As you can see, NATS provides both synchronous and asynchronous communication between clients. The synchronous communication, represented by simple Request and Response of HTTP protocol, could be matched with the Request/Reply communication model of NATS. As the documentation for “request reply” model describes: each request sent via NATS contains reply subject, to which the reply is sent. The asynchronous, let’s say real-time communication, can be represented by Websockets on HTTP side.The truth is that it is not really related to HTTP, but if we simplify it, at least the handshake is based on HTTP. For this purpose, the Publish/Subscribe model could be used.

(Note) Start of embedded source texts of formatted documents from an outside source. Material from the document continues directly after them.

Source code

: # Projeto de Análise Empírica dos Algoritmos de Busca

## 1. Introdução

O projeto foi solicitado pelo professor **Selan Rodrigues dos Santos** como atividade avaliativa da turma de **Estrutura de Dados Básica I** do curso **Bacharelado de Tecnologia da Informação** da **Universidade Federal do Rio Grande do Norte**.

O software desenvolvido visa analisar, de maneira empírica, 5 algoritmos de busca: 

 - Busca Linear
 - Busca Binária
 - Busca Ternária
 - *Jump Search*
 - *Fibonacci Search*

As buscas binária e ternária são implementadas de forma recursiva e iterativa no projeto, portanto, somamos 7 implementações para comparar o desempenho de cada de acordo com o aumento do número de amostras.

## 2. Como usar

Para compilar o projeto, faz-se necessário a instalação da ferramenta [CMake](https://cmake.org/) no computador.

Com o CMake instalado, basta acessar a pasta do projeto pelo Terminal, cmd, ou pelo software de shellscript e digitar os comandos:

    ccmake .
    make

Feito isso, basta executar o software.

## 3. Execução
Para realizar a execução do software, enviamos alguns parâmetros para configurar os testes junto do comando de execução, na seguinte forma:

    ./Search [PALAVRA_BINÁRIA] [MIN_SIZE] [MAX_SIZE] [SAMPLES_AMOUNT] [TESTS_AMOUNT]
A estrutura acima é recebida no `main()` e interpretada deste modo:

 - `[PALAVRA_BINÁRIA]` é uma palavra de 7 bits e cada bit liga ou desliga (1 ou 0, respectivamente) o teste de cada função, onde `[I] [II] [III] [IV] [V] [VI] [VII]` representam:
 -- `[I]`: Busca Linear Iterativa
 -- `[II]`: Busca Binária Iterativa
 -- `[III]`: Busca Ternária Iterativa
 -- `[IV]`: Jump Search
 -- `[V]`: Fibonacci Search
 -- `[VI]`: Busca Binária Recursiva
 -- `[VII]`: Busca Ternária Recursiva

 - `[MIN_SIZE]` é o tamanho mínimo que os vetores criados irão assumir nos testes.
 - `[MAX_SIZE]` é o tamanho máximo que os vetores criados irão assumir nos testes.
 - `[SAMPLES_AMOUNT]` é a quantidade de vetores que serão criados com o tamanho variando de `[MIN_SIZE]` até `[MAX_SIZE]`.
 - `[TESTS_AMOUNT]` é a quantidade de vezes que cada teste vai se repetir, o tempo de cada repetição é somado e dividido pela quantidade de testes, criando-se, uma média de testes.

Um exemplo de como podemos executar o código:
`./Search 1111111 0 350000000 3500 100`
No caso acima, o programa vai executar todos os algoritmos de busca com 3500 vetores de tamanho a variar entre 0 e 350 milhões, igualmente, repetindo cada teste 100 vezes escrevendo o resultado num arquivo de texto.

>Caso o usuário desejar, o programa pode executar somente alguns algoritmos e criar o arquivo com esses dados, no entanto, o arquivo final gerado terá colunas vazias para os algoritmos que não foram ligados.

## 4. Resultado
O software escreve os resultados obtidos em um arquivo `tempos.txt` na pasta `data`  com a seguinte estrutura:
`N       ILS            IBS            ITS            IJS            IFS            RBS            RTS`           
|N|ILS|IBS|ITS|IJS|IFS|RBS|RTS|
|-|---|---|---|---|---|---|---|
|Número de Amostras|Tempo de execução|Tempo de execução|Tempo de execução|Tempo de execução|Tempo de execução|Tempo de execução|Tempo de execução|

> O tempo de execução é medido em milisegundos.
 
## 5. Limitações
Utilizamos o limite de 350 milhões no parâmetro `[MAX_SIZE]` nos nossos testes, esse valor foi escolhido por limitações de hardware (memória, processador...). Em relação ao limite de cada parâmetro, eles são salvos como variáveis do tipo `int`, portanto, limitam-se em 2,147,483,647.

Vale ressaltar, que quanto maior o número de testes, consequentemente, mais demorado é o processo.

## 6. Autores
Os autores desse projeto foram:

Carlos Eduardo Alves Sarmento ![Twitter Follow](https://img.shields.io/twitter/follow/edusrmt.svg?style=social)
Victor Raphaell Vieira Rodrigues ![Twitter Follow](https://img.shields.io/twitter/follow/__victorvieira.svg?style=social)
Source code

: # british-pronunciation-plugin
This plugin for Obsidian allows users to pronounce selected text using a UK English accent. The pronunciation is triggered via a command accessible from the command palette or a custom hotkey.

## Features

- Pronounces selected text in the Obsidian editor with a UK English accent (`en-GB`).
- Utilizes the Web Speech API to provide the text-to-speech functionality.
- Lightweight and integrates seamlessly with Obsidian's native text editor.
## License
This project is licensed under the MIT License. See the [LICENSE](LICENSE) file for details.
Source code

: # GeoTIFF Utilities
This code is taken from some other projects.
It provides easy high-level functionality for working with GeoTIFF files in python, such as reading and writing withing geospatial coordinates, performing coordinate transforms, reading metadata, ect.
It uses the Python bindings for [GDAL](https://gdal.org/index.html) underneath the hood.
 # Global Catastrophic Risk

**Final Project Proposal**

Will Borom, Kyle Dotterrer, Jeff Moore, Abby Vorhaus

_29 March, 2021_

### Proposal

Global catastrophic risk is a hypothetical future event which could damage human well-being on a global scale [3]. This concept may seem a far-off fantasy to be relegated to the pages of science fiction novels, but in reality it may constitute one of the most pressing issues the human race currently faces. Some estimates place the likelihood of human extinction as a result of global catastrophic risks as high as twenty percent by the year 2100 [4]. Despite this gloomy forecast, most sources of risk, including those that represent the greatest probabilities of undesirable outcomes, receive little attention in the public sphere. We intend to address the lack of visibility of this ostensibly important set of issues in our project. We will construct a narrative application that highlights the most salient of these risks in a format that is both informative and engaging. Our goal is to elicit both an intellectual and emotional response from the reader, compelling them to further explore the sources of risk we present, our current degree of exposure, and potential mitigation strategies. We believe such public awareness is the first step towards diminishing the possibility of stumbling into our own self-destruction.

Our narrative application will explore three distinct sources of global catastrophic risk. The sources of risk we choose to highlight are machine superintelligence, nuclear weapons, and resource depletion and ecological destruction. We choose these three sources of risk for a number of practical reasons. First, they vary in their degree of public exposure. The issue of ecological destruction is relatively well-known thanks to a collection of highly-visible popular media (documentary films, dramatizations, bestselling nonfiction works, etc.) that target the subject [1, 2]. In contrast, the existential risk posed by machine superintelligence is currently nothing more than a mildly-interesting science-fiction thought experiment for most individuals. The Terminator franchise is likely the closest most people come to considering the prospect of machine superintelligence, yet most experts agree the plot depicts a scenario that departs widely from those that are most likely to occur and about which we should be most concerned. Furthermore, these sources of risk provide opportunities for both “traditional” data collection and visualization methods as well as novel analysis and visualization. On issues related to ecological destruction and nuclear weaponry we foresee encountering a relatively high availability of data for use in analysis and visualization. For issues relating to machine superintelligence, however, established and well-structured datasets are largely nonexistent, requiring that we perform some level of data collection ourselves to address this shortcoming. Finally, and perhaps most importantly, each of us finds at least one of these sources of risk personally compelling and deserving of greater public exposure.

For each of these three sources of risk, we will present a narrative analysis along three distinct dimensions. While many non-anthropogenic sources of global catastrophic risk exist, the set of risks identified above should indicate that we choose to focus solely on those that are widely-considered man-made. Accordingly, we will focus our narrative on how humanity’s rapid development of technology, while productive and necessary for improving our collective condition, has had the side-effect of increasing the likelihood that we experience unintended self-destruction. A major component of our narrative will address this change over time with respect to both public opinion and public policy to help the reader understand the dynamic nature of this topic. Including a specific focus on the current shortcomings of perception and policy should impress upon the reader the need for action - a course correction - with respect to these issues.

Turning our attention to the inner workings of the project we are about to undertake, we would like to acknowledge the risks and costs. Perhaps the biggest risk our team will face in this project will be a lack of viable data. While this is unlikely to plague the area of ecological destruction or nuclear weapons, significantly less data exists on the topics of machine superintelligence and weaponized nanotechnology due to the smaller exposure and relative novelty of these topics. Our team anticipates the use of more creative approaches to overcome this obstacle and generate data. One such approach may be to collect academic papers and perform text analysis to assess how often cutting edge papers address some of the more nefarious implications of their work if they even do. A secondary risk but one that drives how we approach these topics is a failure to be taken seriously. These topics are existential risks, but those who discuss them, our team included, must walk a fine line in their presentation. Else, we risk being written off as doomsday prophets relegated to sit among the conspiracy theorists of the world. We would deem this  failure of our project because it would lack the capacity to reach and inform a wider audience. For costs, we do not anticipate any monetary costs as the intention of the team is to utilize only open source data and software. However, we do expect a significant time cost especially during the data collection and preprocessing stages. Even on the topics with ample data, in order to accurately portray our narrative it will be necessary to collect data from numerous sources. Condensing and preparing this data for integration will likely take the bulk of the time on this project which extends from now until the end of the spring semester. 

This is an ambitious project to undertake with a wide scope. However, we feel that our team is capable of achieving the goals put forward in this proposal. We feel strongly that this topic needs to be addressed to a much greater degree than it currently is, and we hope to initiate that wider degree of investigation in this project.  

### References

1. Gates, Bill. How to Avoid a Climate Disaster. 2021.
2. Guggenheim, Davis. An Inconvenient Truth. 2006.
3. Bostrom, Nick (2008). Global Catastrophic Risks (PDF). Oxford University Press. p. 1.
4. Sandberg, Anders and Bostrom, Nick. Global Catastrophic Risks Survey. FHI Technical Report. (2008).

So the REST to NATS project uses this similarity between NATS and HTTP communication and tries to implement the bridge between HTTP(Websockets) and NATS in such way. The library was originally created for the purpose of migrating REST based architecture like this:

...into a NATS messaging platform-based one. But as it evolved, it started to grow into some kind of framework, that can be used for the creation of service API and seamless protocol bridging. So one of the many examples of how the system using a nats-proxy framework could look like is in the architecture below:

Proxy Basics

As the name of the project suggests the function of the library is very similar to basic HTTP proxy. The proxy receives the HTTP request and translates it into a struct, which contains all the information from original request (URL, header, body).

type Request struct {
URL        string
Method     string
Header     http.Header
Form       url.Values
RemoteAddr string
Body       []byte

This struct is serialized and sent as a message through NATS via request (see http://nats.io/documentation/concepts/nats-req-rep/) to ensure synchronous processing. The subject, to which the serialized struct is sent, is constructed from the HTTP request URL and METHOD by a very simple rule: slashes in the path are replaced by dots and the method is used as the prefix.

  • Let's say we have GET request on URL http://example.com/user/info so the proxy will translate this URL to subject GET:user.info.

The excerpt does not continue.